Gestione «opaca» dei beni confiscati a Torre Annunziata: con un blitz della Guardia di finanza negli uffici comunali oplontini sono stati acquisiti atti all'Ufficio Patrimonio. Verifiche anche sull'affidamento di Villa Cesarano ad una cooperativa. Potrebbero esserci state anomalie nella gestione dei tanti beni confiscati presenti sul territorio di Torre Annunziata. Una quarantina in totale, solo undici «recensiti» sul portale del Comune, altri addirittura mai sottratti alle famiglie di camorra che continuano a vivere in case che i giudici gli hanno tolto, con appena cinque procedure completate. Una gestione quantomeno «distratta» che era emersa già durante gli ultimi Comitati di ordine pubblico portati in città dalla Prefettura e incentrati proprio sull'emergenza criminalità. Aspro era stato lo scontro tra l'ex vicesindaco Lorenzo Diana e la polizia municipale, che non avrebbe mai ottemperato alla richiesta di un censimento dei beni confiscati avanzata dall'assessore con delega specifica, e che dopo un lungo braccio di ferro decise di dimettersi. Possibili rallentamenti, anomalie o irregolarità potrebbero aver segnato gli iter (spesso mai iniziati) di assegnazione dei tanti beni confiscati ai clan di camorra presenti in città. Per questo, la Procura di Torre Annunziata guidata dal procuratore Nunzio Fragliasso ha deciso di aprire un'inchiesta, al momento contro ignoti e che non ipotizza reati.
I finanzieri del Gruppo oplontino, agli ordini del colonnello Gennaro Pino, hanno acquisito un'enorme mole di atti presso l'Ufficio Patrimonio di via Schito.
L'ultima procedura per affidare un bene confiscato è stata completata l'anno scorso, quando la cooperativa Metanova ha ottenuto l'ok per la realizzazione di un complesso progetto di restyling e riutilizzo della villa di traversa Andolfi che ospitò il latitante Ferdinando Cesarano, capo del clan di Castellammare, che era evaso dall'aula bunker di Salerno. Un progetto importante, che però riguarda un bene sottratto a un clan di camorra che a Torre Annunziata non ha alcun «potere». Per tutti gli altri beni, spesso non è mai iniziato nessun iter di recupero né di riutilizzo. Alcuni tra quelli non censiti non sono mai stati sottratti ai camorristi condannati in via definitiva, con i familiari che continuano a vivere all'interno di quelle case. Il tutto in una città, come Torre Annunziata, che ha bisogno come il pane di togliere terreno ai clan per riaffermare la legalità, concetto che in alcuni quartieri è scomparso da oltre quarant'anni.
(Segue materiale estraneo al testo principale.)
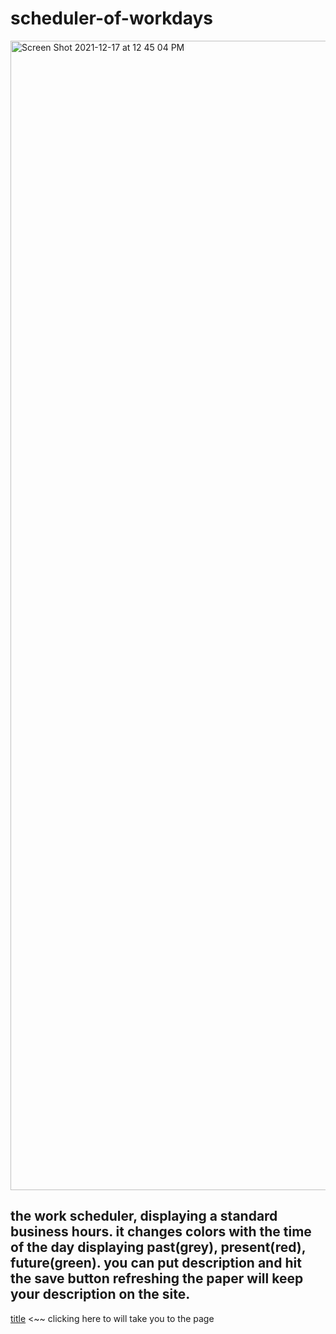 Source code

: # scheduler-of-workdays

<img width="1839" alt="Screen Shot 2021-12-17 at 12 45 04 PM" src="https://user-images.githubusercontent.com/92010483/147513160-ab4460fb-d6a9-406b-971b-6e79d3f4c152.png">

## the work scheduler, displaying a standard business hours. it changes colors with the time of the day displaying past(grey), present(red), future(green). you can put description and hit the save button refreshing the paper will keep your description on the site.

[title](/Users/GGuzman/Desktop/projects/scheduler-of-workdays/index.html) <~~ clicking here to will take you to the page
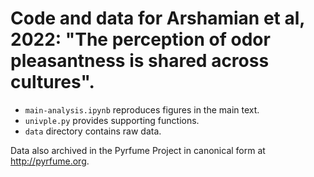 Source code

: # Code and data for Arshamian et al, 2022: "The perception of odor pleasantness is shared across cultures".

- `main-analysis.ipynb` reproduces figures in the main text.
- `univple.py` provides supporting functions.
- `data` directory contains raw data.

Data also archived in the Pyrfume Project in canonical form at http://pyrfume.org.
Per questo gli inquirenti adesso vogliono capire fino a che punto si è trattato di «malagestione» e dove iniziano possibili complicità da parte degli uffici comunali, gettando un'ombra l'ennesima sul Comune di Torre Annunziata, già travolto dallo scandalo delle mazzette che vede come protagonista l'ex dirigente dell'Ufficio Tecnico, l'ingegnere Nunzio Ariano, e sullo sfondo lo scambio continuo di telefonate e direttive con l'allora vicesindaco Luigi Ammendola.